▶ [YOUR TASK] Give the lines below again exactly, starting with the line that holds "every $0\le q<d(K)$." and going on through the line that holds "The forward implication".
-- TASK INPUTS follows --
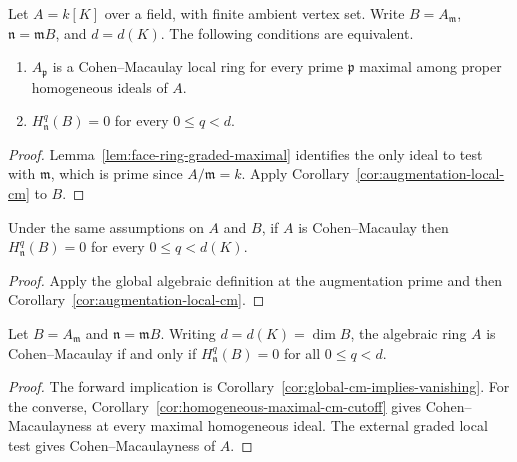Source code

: \begin{corollary}\label{cor:homogeneous-maximal-cm-cutoff}
Let $A=k[K]$ over a field, with finite ambient vertex set. Write
$B=A_{\mathfrak m}$, $\mathfrak n=\mathfrak m B$, and $d=d(K)$.
The following conditions are equivalent.
\begin{enumerate}
\item $A_{\mathfrak p}$ is a Cohen--Macaulay local ring for every
prime $\mathfrak p$ maximal among proper homogeneous ideals of $A$.
\item $H^q_{\mathfrak n}(B)=0$ for every $0\le q<d$.
\end{enumerate}
\leanok
\end{corollary}
\begin{proof}
\leanok
Lemma~\ref{lem:face-ring-graded-maximal} identifies the only ideal to
test with $\mathfrak m$, which is prime since $A/\mathfrak m=k$.
Apply Corollary~\ref{cor:augmentation-local-cm} to $B$.
\end{proof}

\begin{corollary}\label{cor:global-cm-implies-vanishing}
Under the same assumptions on $A$ and $B$, if $A$ is Cohen--Macaulay
then $H^q_{\mathfrak n}(B)=0$ for every $0\le q<d(K)$.
\leanok
\end{corollary}
\begin{proof}
\leanok
Apply the global algebraic definition at the augmentation prime
and then Corollary~\ref{cor:augmentation-local-cm}.
\end{proof}

\begin{corollary}\label{cor:cm-lc}
Let $B=A_{\mathfrak m}$ and $\mathfrak n=\mathfrak mB$. Writing
$d=d(K)=\dim B$, the algebraic ring $A$ is Cohen--Macaulay if and only if
$H^q_{\mathfrak n}(B)=0$ for all $0\le q<d$.
\end{corollary}
\begin{proof}
The forward implication is Corollary~\ref{cor:global-cm-implies-vanishing}.
For the converse, Corollary~\ref{cor:homogeneous-maximal-cm-cutoff} gives
Cohen--Macaulayness at every maximal homogeneous ideal. The external
graded local test gives Cohen--Macaulayness of $A$.
\end{proof}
-- TASK INPUTS concluded --
▶ [TASK RESULT]
then $H^q_{\mathfrak n}(B)=0$ for every $0\le q<d(K)$.
\leanok
\end{corollary}
\begin{proof}
\leanok
Apply the global algebraic definition at the augmentation prime
and then Corollary~\ref{cor:augmentation-local-cm}.
\end{proof}

\begin{corollary}\label{cor:cm-lc}
Let $B=A_{\mathfrak m}$ and $\mathfrak n=\mathfrak mB$. Writing
$d=d(K)=\dim B$, the algebraic ring $A$ is Cohen--Macaulay if and only if
$H^q_{\mathfrak n}(B)=0$ for all $0\le q<d$.
\end{corollary}
\begin{proof}
The forward implication is Corollary~\ref{cor:global-cm-implies-vanishing}.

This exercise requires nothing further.